“It should be borne in mind that ‘No cure is not negligence’ despite reasonable treatment if there is no improvement.” 



Facts:

• This matter pertains to alleged medical negligence of the Opposite Party causing Radial Nerve injury. OP- doctor while administering the injection (Diclofenac) should have chosen patient’s muscular portion like buttocks but the OP chose the left arm and negligently administered injection of Diclofenac without reasonable skill and care. Thereafter, patient suffered “Higher Radial Nerve Palsy” and disability.

• Patient was under her treatment from May 2001 to September 2001. During that once he gave injection Diclofenac and she got relief. Thereafter, in the month of September 2001 he referred the patient to Kasturba Hospital (Mahatma Gandhi Institute of Medical Sciences), Sevagram (for short MGIMS). OP prescribed only pain killer medicines. The counsel further submitted that Dr.Vinod Bele (OP) is a qualified Anesthetist. Moreover, the Anesthetist are more trained and experienced in various techniques of administration of injections (IM/IV etc). 

• On perusal of medical record and the literature from the standard medical books, the undisputed facts are that complainant was suffering from arthritis (pain in wrist and knee joints) since 2-3 months she was under treatment of OP- Dr. Bele till September 2001. On record there are only two prescriptions of OP dated 8.10.2001 and 16.10.2001 revealed medicines Piroxican (the pain killer) and Nicort (steroid). Nothing is on record to prove that the OP administered injection on 8.10.2011. 

• It is further to note that, the patient did not approach OP immediately for the alleged suffering of “Radial Nerve Palsy” after taking the alleged injection on 08/10/2001. As per the prescription patient approached OP lastly on 16.10.2001 and OP prescribed medicines for acute arthritis. The record also revealed that patient approached MGÍMS on 26.12.2001 i.e. after the lapse of 70 days of the alleged injection. Therefore, it is difficult to ascertain about any injury suffered by the patient or any other treatment taken between 16.10.2001 to 26.12.2001. 

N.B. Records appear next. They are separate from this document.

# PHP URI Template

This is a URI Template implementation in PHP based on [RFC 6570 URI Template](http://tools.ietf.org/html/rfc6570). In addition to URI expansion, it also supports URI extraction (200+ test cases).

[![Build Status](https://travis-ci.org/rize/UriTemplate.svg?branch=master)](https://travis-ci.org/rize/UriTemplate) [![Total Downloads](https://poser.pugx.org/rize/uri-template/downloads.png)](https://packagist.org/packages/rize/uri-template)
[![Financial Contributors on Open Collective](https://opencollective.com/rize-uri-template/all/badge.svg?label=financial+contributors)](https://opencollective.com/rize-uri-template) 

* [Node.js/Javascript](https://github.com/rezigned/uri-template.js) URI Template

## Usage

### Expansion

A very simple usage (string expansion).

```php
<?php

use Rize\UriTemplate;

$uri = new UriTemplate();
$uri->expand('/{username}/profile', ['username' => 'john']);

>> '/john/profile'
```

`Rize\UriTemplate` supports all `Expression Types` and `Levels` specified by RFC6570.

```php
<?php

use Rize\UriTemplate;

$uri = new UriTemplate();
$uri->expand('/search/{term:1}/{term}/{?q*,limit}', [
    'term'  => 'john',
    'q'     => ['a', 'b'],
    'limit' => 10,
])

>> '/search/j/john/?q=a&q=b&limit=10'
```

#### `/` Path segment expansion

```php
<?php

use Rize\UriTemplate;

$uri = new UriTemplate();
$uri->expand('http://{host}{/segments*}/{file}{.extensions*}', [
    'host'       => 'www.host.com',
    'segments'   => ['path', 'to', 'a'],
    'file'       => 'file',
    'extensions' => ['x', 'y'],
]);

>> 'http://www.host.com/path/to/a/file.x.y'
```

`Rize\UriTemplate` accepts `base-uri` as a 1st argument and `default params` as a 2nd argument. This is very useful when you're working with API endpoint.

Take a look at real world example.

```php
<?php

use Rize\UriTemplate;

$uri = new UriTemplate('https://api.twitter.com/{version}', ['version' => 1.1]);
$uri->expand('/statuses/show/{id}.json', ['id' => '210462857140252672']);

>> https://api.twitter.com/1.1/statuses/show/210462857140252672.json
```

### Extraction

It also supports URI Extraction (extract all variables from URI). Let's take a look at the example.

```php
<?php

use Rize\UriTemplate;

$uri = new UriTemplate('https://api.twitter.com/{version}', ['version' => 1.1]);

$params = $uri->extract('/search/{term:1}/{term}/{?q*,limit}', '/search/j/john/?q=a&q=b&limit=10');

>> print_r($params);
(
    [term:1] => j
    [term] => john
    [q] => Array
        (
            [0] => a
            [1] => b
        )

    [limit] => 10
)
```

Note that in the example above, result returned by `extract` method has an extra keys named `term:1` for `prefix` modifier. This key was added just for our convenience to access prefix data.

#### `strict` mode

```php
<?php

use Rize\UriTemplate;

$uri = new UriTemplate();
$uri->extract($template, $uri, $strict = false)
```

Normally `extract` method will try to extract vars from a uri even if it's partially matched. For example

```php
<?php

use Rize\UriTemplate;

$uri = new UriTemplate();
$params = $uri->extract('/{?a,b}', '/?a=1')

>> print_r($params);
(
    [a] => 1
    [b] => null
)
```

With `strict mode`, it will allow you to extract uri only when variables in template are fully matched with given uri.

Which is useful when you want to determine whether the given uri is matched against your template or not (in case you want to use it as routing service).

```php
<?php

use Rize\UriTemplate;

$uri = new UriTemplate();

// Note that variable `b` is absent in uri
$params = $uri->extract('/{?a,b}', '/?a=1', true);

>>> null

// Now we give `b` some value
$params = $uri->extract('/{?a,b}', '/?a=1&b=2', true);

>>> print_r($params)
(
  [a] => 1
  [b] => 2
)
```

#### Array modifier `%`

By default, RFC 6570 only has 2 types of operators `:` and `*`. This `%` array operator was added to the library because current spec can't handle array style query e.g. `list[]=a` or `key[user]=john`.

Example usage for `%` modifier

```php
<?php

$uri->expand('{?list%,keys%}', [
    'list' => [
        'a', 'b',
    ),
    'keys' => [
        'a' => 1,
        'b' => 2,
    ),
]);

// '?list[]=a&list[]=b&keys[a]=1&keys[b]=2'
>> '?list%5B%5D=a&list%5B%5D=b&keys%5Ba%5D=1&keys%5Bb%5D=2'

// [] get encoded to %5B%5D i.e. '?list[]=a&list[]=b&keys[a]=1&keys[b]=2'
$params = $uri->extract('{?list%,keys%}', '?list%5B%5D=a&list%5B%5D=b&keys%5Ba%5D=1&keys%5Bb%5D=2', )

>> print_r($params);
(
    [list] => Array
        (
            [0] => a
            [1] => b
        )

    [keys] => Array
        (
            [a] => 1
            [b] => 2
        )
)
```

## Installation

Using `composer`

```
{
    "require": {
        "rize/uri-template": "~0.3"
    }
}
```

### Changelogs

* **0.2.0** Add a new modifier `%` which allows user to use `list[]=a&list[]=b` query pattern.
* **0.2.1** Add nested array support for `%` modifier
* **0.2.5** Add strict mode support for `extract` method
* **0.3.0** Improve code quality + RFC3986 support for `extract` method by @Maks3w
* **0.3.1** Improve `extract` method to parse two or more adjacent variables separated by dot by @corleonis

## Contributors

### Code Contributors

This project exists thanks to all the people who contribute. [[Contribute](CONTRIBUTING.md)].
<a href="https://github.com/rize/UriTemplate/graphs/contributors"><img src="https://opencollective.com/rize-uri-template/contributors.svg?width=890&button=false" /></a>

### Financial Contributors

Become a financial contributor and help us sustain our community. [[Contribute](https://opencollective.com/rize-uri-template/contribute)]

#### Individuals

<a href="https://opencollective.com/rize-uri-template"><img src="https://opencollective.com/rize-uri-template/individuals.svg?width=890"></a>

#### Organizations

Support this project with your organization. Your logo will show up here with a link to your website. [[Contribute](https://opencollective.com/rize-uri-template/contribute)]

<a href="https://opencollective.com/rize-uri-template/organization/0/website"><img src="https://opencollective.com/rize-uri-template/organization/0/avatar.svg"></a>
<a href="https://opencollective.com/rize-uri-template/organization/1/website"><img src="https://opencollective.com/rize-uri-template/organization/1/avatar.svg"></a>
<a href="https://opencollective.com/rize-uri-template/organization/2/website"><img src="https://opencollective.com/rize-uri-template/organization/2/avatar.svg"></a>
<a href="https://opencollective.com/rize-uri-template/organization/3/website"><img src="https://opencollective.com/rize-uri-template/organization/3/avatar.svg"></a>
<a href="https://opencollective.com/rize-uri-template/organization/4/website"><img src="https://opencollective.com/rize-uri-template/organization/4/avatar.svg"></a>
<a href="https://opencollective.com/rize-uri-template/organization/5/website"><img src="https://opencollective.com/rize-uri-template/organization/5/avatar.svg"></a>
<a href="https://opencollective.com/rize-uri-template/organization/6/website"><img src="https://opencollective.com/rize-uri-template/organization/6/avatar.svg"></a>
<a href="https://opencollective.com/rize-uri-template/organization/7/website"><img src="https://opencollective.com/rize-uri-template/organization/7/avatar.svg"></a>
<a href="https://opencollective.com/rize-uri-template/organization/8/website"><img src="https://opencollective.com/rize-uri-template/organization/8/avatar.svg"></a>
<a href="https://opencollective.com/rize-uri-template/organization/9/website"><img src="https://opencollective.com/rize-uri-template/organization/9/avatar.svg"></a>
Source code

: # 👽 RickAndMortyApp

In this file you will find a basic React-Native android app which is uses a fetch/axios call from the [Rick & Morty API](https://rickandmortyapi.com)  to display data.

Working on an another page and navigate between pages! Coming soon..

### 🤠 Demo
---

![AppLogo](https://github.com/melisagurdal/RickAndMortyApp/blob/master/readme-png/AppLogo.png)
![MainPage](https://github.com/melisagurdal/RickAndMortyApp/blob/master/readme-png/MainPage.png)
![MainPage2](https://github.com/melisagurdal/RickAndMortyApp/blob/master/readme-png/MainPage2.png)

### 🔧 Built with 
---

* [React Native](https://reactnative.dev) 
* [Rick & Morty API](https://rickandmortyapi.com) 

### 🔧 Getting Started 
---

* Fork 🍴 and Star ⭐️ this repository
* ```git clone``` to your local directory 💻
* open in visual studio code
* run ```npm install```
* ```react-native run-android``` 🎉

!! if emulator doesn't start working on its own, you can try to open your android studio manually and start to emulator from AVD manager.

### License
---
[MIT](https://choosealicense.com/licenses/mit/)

• It revealed that an iatrogenic injection-related peripheral nerve injury is not an uncommon problem. An early diagnosis, timely reference to a specialized peripheral nerve center, and an early intervention are few important factors that can provide an encouraging outcome. In majority of the cases, the problem can be avoided by having a thorough anatomical knowledge. The radial nerve is the most common nerve in the upper extremity to be affected by trauma. The most frequent etiologic agent is the fracture of the middle third of the humerus. Some other reasons for the palsy of this nerve include entanglement of the nerve within the fibrotic bands of the external head of triceps muscle, iatrogenic trauma during surgical procedures, ganglion in the elbow area and severe muscular effort; etc .The trauma might be in the form of pulling, compression and in rare cases, amputation. These traumas usually occur distal to the branches innervating the triceps muscle. 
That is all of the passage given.